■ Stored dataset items

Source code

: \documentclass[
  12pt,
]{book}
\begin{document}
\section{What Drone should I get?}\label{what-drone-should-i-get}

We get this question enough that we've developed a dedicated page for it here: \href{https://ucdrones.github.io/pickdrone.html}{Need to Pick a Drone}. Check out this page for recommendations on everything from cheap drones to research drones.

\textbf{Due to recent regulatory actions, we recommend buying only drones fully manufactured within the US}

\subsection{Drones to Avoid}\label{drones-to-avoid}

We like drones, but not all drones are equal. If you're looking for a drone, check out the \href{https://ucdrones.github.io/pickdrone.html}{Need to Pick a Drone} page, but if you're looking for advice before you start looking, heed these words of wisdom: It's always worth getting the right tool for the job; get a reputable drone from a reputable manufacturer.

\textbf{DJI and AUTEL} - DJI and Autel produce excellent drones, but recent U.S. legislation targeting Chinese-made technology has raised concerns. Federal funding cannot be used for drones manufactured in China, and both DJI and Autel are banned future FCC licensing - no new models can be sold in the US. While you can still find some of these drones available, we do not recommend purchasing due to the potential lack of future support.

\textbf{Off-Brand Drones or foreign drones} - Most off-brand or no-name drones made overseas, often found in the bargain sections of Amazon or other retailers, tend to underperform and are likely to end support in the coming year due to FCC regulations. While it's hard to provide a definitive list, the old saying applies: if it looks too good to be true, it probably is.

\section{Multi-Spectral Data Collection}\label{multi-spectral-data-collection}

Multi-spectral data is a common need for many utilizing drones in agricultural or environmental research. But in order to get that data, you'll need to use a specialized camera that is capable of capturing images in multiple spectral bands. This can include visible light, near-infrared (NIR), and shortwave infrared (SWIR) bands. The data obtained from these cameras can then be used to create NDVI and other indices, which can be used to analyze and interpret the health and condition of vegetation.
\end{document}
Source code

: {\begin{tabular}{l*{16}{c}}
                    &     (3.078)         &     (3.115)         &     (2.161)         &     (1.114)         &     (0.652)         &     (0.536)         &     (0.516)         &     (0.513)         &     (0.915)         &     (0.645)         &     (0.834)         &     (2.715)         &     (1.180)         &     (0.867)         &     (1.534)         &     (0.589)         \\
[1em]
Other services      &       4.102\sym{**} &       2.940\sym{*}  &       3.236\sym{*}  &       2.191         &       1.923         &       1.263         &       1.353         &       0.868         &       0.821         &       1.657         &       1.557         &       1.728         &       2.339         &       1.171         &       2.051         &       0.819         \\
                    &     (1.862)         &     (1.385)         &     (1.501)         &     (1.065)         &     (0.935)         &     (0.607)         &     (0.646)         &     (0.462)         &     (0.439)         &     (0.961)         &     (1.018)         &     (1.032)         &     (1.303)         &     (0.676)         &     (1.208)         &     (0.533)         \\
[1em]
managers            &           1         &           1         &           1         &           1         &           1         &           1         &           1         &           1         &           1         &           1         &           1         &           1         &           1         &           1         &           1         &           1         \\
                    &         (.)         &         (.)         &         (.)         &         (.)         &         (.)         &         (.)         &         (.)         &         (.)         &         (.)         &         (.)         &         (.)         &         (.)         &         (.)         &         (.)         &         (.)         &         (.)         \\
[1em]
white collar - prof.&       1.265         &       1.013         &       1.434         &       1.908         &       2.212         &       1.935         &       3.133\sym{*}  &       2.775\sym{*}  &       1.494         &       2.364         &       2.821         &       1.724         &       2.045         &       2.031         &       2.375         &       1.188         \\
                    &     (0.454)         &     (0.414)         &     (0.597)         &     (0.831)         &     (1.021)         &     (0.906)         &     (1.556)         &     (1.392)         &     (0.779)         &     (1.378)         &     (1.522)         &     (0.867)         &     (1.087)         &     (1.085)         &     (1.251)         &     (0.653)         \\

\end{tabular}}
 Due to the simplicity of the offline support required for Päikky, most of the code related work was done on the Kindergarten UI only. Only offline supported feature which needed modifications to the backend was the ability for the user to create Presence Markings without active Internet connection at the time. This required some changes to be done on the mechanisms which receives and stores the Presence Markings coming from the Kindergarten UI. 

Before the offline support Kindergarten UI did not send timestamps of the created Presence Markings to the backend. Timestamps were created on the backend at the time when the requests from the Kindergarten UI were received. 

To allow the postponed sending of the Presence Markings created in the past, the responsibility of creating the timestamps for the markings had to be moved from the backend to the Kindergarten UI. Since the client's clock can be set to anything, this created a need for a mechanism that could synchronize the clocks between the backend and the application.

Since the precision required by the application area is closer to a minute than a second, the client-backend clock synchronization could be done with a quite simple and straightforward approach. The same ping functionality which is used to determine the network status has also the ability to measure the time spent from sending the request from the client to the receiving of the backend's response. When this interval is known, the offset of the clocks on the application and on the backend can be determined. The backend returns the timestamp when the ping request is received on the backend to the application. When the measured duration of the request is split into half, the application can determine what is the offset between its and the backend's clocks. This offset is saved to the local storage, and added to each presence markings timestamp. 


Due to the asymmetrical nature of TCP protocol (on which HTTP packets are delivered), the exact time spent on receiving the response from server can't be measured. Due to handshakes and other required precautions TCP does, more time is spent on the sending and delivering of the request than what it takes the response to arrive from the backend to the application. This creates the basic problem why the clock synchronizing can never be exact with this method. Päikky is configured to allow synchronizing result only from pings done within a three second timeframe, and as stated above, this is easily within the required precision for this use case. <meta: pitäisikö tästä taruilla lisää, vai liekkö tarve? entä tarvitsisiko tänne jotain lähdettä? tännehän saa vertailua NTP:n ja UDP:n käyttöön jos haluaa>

■ Problem requirements
Gather every line from the entries above where the word "label" appears, and copy them.

■ Problem solution
\section{What Drone should I get?}\label{what-drone-should-i-get}
\subsection{Drones to Avoid}\label{drones-to-avoid}
\section{Multi-Spectral Data Collection}\label{multi-spectral-data-collection}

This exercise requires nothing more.